**ABOUT THIS TASK:**
Repeat each line of the data below exactly, but skip the pictures.

(Collected data)
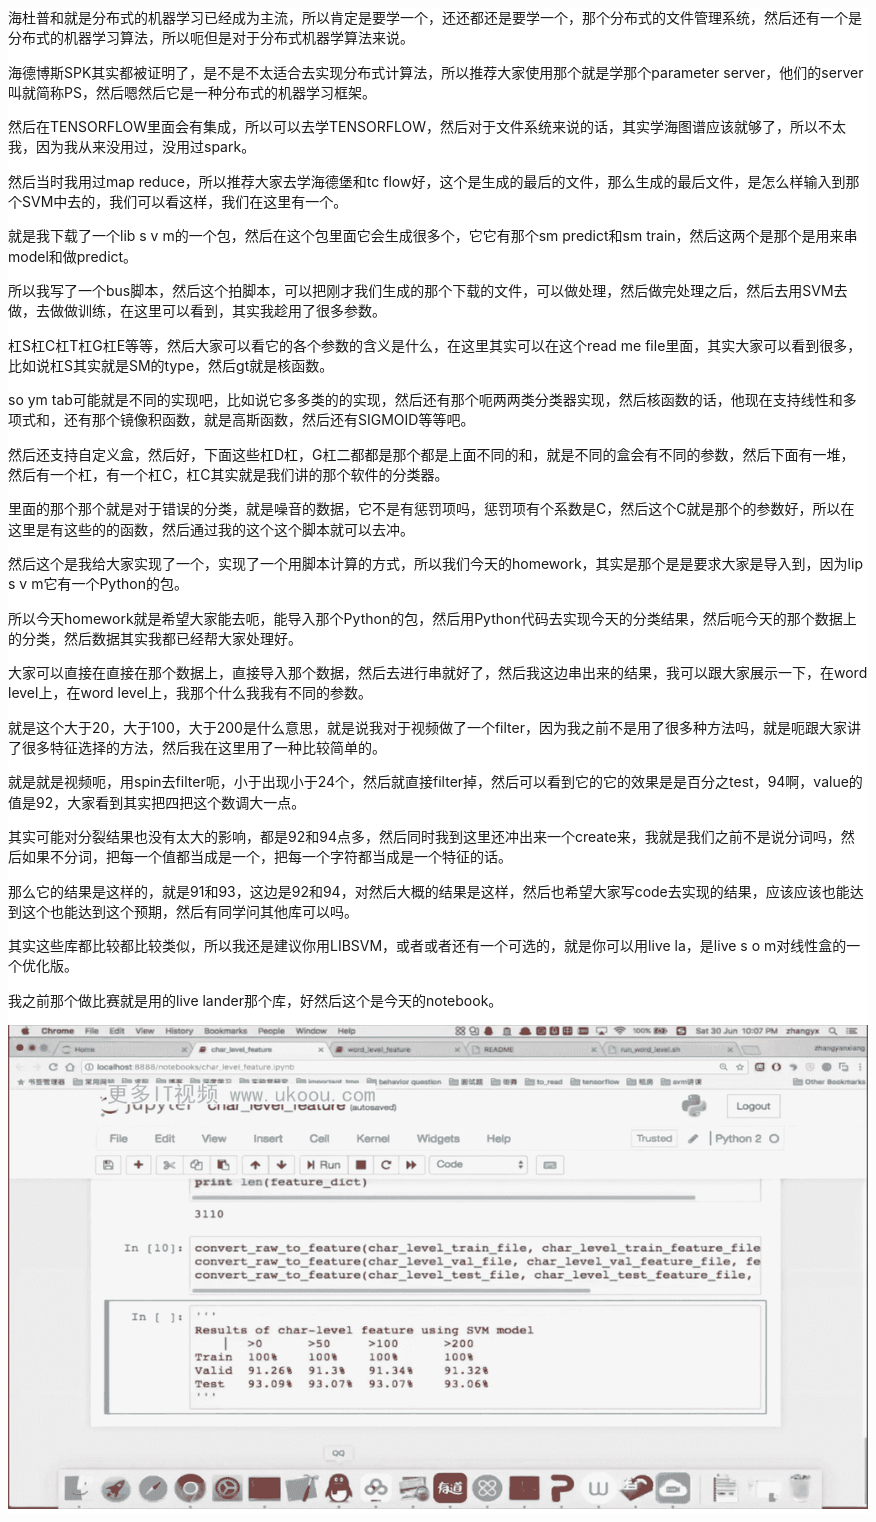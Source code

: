 海杜普和就是分布式的机器学习已经成为主流，所以肯定是要学一个，还还都还是要学一个，那个分布式的文件管理系统，然后还有一个是分布式的机器学习算法，所以呃但是对于分布式机器学算法来说。

海德博斯SPK其实都被证明了，是不是不太适合去实现分布式计算法，所以推荐大家使用那个就是学那个parameter server，他们的server叫就简称PS，然后嗯然后它是一种分布式的机器学习框架。

然后在TENSORFLOW里面会有集成，所以可以去学TENSORFLOW，然后对于文件系统来说的话，其实学海图谱应该就够了，所以不太我，因为我从来没用过，没用过spark。

然后当时我用过map reduce，所以推荐大家去学海德堡和tc flow好，这个是生成的最后的文件，那么生成的最后文件，是怎么样输入到那个SVM中去的，我们可以看这样，我们在这里有一个。

就是我下载了一个lib s v m的一个包，然后在这个包里面它会生成很多个，它它有那个sm predict和sm train，然后这两个是那个是用来串model和做predict。

所以我写了一个bus脚本，然后这个拍脚本，可以把刚才我们生成的那个下载的文件，可以做处理，然后做完处理之后，然后去用SVM去做，去做做训练，在这里可以看到，其实我趁用了很多参数。

杠S杠C杠T杠G杠E等等，然后大家可以看它的各个参数的含义是什么，在这里其实可以在这个read me file里面，其实大家可以看到很多，比如说杠S其实就是SM的type，然后gt就是核函数。

so ym tab可能就是不同的实现吧，比如说它多多类的的实现，然后还有那个呃两两类分类器实现，然后核函数的话，他现在支持线性和多项式和，还有那个镜像积函数，就是高斯函数，然后还有SIGMOID等等吧。

然后还支持自定义盒，然后好，下面这些杠D杠，G杠二都都是那个都是上面不同的和，就是不同的盒会有不同的参数，然后下面有一堆，然后有一个杠，有一个杠C，杠C其实就是我们讲的那个软件的分类器。

里面的那个那个就是对于错误的分类，就是噪音的数据，它不是有惩罚项吗，惩罚项有个系数是C，然后这个C就是那个的参数好，所以在这里是有这些的的函数，然后通过我的这个这个脚本就可以去冲。

然后这个是我给大家实现了一个，实现了一个用脚本计算的方式，所以我们今天的homework，其实是那个是是要求大家是导入到，因为lip s v m它有一个Python的包。

所以今天homework就是希望大家能去呃，能导入那个Python的包，然后用Python代码去实现今天的分类结果，然后呃今天的那个数据上的分类，然后数据其实我都已经帮大家处理好。

大家可以直接在直接在那个数据上，直接导入那个数据，然后去进行串就好了，然后我这边串出来的结果，我可以跟大家展示一下，在word level上，在word level上，我那个什么我我有不同的参数。

就是这个大于20，大于100，大于200是什么意思，就是说我对于视频做了一个filter，因为我之前不是用了很多种方法吗，就是呃跟大家讲了很多特征选择的方法，然后我在这里用了一种比较简单的。

就是就是视频呃，用spin去filter呃，小于出现小于24个，然后就直接filter掉，然后可以看到它的它的效果是是百分之test，94啊，value的值是92，大家看到其实把四把这个数调大一点。

其实可能对分裂结果也没有太大的影响，都是92和94点多，然后同时我到这里还冲出来一个create来，我就是我们之前不是说分词吗，然后如果不分词，把每一个值都当成是一个，把每一个字符都当成是一个特征的话。

那么它的结果是这样的，就是91和93，这边是92和94，对然后大概的结果是这样，然后也希望大家写code去实现的结果，应该应该也能达到这个也能达到这个预期，然后有同学问其他库可以吗。

其实这些库都比较都比较类似，所以我还是建议你用LIBSVM，或者或者还有一个可选的，就是你可以用live la，是live s o m对线性盒的一个优化版。

我之前那个做比赛就是用的live lander那个库，好然后这个是今天的notebook。

![](img/84dbf7e5a5677a449df30629ed5e81fd_9.png)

**SOLVED PROBLEM:**
Source code

: 海杜普和就是分布式的机器学习已经成为主流，所以肯定是要学一个，还还都还是要学一个，那个分布式的文件管理系统，然后还有一个是分布式的机器学习算法，所以呃但是对于分布式机器学算法来说。

海德博斯SPK其实都被证明了，是不是不太适合去实现分布式计算法，所以推荐大家使用那个就是学那个parameter server，他们的server叫就简称PS，然后嗯然后它是一种分布式的机器学习框架。

然后在TENSORFLOW里面会有集成，所以可以去学TENSORFLOW，然后对于文件系统来说的话，其实学海图谱应该就够了，所以不太我，因为我从来没用过，没用过spark。

然后当时我用过map reduce，所以推荐大家去学海德堡和tc flow好，这个是生成的最后的文件，那么生成的最后文件，是怎么样输入到那个SVM中去的，我们可以看这样，我们在这里有一个。

就是我下载了一个lib s v m的一个包，然后在这个包里面它会生成很多个，它它有那个sm predict和sm train，然后这两个是那个是用来串model和做predict。

所以我写了一个bus脚本，然后这个拍脚本，可以把刚才我们生成的那个下载的文件，可以做处理，然后做完处理之后，然后去用SVM去做，去做做训练，在这里可以看到，其实我趁用了很多参数。

杠S杠C杠T杠G杠E等等，然后大家可以看它的各个参数的含义是什么，在这里其实可以在这个read me file里面，其实大家可以看到很多，比如说杠S其实就是SM的type，然后gt就是核函数。

so ym tab可能就是不同的实现吧，比如说它多多类的的实现，然后还有那个呃两两类分类器实现，然后核函数的话，他现在支持线性和多项式和，还有那个镜像积函数，就是高斯函数，然后还有SIGMOID等等吧。

然后还支持自定义盒，然后好，下面这些杠D杠，G杠二都都是那个都是上面不同的和，就是不同的盒会有不同的参数，然后下面有一堆，然后有一个杠，有一个杠C，杠C其实就是我们讲的那个软件的分类器。

里面的那个那个就是对于错误的分类，就是噪音的数据，它不是有惩罚项吗，惩罚项有个系数是C，然后这个C就是那个的参数好，所以在这里是有这些的的函数，然后通过我的这个这个脚本就可以去冲。

然后这个是我给大家实现了一个，实现了一个用脚本计算的方式，所以我们今天的homework，其实是那个是是要求大家是导入到，因为lip s v m它有一个Python的包。

所以今天homework就是希望大家能去呃，能导入那个Python的包，然后用Python代码去实现今天的分类结果，然后呃今天的那个数据上的分类，然后数据其实我都已经帮大家处理好。

大家可以直接在直接在那个数据上，直接导入那个数据，然后去进行串就好了，然后我这边串出来的结果，我可以跟大家展示一下，在word level上，在word level上，我那个什么我我有不同的参数。

就是这个大于20，大于100，大于200是什么意思，就是说我对于视频做了一个filter，因为我之前不是用了很多种方法吗，就是呃跟大家讲了很多特征选择的方法，然后我在这里用了一种比较简单的。

就是就是视频呃，用spin去filter呃，小于出现小于24个，然后就直接filter掉，然后可以看到它的它的效果是是百分之test，94啊，value的值是92，大家看到其实把四把这个数调大一点。

其实可能对分裂结果也没有太大的影响，都是92和94点多，然后同时我到这里还冲出来一个create来，我就是我们之前不是说分词吗，然后如果不分词，把每一个值都当成是一个，把每一个字符都当成是一个特征的话。

那么它的结果是这样的，就是91和93，这边是92和94，对然后大概的结果是这样，然后也希望大家写code去实现的结果，应该应该也能达到这个也能达到这个预期，然后有同学问其他库可以吗。

其实这些库都比较都比较类似，所以我还是建议你用LIBSVM，或者或者还有一个可选的，就是你可以用live la，是live s o m对线性盒的一个优化版。

我之前那个做比赛就是用的live lander那个库，好然后这个是今天的notebook。

![](img/84dbf7e5a5677a449df30629ed5e81fd_9.png)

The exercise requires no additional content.